> **DIRECTIONS FOR THIS TASK**: What lines below contain the string "documentclass"? List them all.

——————

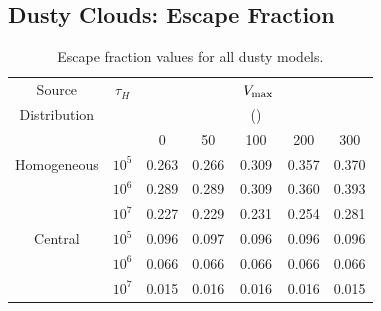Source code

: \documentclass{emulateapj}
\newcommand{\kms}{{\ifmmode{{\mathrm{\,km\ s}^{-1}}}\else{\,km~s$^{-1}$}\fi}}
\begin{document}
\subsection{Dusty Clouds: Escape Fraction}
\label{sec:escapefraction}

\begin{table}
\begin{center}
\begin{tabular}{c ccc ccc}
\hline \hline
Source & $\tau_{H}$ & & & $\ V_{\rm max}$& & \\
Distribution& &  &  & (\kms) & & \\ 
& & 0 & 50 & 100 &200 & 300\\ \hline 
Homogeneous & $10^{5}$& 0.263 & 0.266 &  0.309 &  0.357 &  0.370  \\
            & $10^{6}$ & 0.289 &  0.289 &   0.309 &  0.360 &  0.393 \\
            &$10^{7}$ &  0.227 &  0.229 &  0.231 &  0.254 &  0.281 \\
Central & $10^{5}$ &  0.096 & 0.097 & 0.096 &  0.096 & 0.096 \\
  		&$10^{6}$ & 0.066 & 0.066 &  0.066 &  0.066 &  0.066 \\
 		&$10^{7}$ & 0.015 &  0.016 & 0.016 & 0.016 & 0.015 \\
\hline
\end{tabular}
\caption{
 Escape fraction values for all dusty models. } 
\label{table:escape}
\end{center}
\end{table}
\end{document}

——————

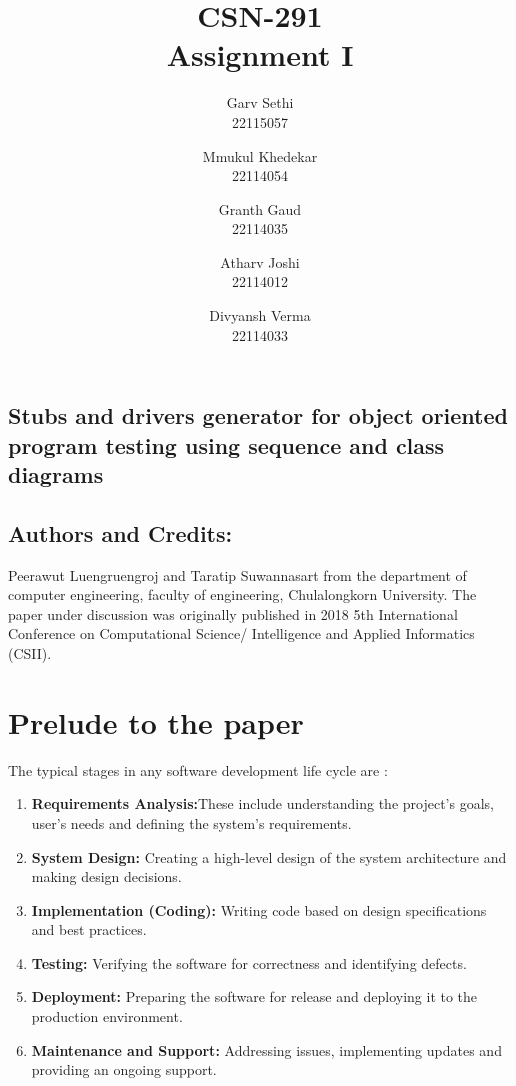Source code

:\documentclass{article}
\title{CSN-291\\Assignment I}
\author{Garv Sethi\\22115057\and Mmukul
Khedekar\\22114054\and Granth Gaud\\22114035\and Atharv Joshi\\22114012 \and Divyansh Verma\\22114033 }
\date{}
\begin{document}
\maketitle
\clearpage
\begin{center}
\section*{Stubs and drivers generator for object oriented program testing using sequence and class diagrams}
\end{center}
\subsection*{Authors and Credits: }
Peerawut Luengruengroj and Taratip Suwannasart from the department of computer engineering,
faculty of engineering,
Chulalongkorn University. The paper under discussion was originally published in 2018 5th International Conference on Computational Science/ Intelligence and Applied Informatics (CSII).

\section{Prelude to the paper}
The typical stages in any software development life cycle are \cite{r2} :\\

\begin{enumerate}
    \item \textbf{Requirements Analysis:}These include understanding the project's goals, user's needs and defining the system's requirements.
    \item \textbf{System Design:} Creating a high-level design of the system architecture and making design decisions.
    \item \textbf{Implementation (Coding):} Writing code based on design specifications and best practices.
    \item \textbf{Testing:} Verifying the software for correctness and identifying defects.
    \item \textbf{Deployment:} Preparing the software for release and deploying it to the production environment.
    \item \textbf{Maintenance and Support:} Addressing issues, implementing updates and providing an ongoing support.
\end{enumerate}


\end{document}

——————

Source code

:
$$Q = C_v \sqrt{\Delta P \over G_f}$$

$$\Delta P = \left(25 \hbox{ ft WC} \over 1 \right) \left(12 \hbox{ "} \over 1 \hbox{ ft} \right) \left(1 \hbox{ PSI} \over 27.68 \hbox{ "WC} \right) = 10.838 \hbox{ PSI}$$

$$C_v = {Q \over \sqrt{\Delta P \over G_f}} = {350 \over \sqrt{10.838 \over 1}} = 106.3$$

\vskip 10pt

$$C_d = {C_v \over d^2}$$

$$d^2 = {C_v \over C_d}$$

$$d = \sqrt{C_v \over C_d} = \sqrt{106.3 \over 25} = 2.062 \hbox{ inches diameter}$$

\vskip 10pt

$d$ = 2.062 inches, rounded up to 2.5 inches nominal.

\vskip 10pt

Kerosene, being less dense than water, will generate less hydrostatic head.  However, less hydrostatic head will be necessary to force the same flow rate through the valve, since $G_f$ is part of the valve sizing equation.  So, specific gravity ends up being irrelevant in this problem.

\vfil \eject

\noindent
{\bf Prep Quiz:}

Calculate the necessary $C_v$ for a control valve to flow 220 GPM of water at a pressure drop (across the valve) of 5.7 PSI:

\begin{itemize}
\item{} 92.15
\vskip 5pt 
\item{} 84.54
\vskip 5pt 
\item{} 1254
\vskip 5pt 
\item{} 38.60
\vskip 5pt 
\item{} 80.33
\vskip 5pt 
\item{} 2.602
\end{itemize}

——————

> **RESULT BELOW**:
: \documentclass{emulateapj}
:\documentclass{article}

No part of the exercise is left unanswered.